Even companies with good financial news embarked on massive lay-offs in anticipation of a crash. So, too, did everyday Americans suddenly showing uncharacteristic prudence, cutting back on home purchases and most other major expenditures several months before any personal financial risk became apparent. By the same token, they uncharacteristically began to save money, to such a degree that the Feds actually had to beg folks to spend more.
As a result, it has actually been difficult to separate cause from effect. Was the jump in unemployment due to the slowing economy, or the cause of it? Did capital goods orders and building starts fall off a cliff because of true lack of demand, or in preparation for that eventuality?
I'm not suggesting that the crisis isn't real, but I am curious about the role that ubiquitous information -- and let's not forget all the stories (and presidential comments) comparing the current downturn to 1929 -- has had in actually moving the curve. Did it accelerate the crisis? Amplify it? And will it shorten or lengthen it?
This isn't idle speculation because, as I wrote here several months ago, our fast-moving, digital, broadband networked society seems to be creating economic bubbles at an ever-quicker pace. Is that what just happened? And, if so, is the stimulus package that appears about to pass in Congress, all of its other egregious features aside, merely going to land on an economy that no longer needs it … and, worse, actually set the stage for the next big economic catastrophe?
Here's what I do know: All of my reporter's instincts right now are telling me that Silicon Valley, and much of the rest of the high tech industry, is already starting to come out of this downturn. There is a four-year boom/bust cycle in tech, and we were due for a downturn in 2008 anyway. (Which raises the interesting question: How much of the current recession in tech was due not to macroeconomic problems, but just its own natural business cycle?)
But every downturn in tech carries with it the seeds of the next boom. What I see out there as I travel around Silicon Valley is very different from what I read and watch in the news.

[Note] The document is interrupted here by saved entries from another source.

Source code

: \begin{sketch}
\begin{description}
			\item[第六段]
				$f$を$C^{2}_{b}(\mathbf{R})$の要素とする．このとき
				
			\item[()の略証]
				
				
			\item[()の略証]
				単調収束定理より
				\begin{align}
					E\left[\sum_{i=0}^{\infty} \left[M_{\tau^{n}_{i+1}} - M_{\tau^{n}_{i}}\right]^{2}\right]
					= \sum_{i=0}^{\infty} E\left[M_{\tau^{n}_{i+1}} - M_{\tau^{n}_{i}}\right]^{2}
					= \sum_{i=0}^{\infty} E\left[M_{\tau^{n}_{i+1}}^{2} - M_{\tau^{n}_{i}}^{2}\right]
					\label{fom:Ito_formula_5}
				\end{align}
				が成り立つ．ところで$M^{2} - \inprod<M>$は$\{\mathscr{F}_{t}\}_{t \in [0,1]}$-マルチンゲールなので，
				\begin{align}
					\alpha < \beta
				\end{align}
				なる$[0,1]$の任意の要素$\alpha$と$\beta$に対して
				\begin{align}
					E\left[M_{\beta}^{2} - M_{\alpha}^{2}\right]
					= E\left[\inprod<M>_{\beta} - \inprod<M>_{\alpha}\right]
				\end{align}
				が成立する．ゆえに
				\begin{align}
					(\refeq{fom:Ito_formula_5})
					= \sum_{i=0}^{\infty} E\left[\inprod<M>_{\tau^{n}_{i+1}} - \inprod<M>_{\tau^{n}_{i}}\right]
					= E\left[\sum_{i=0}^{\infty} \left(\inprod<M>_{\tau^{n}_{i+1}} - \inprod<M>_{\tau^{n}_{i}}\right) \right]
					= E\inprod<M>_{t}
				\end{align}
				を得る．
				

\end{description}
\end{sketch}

Yes, a lot of big Valley firms are hurting right now. Demand across the board basically disappeared in December, once again raising the expectation-versus-reality question. But it also seems to be slowly returning.
The shopping districts of the Valley were half-empty during the holidays but, once again, they seem nearly full as consumers come out from their bunkers and begin to shop again. Even this area's stratospherically priced real estate market, despite falling prices, foreclosures and the inability to obtain jumbo loans, seems less prostrate than it did a few weeks ago.
Meanwhile, there are rumors that the ultimate bellwether of high-tech health, the semiconductor book-to-bill ratio, which plummeted at the end of last year, is now slowly creeping back to 1:1, the official signal for the next upturn.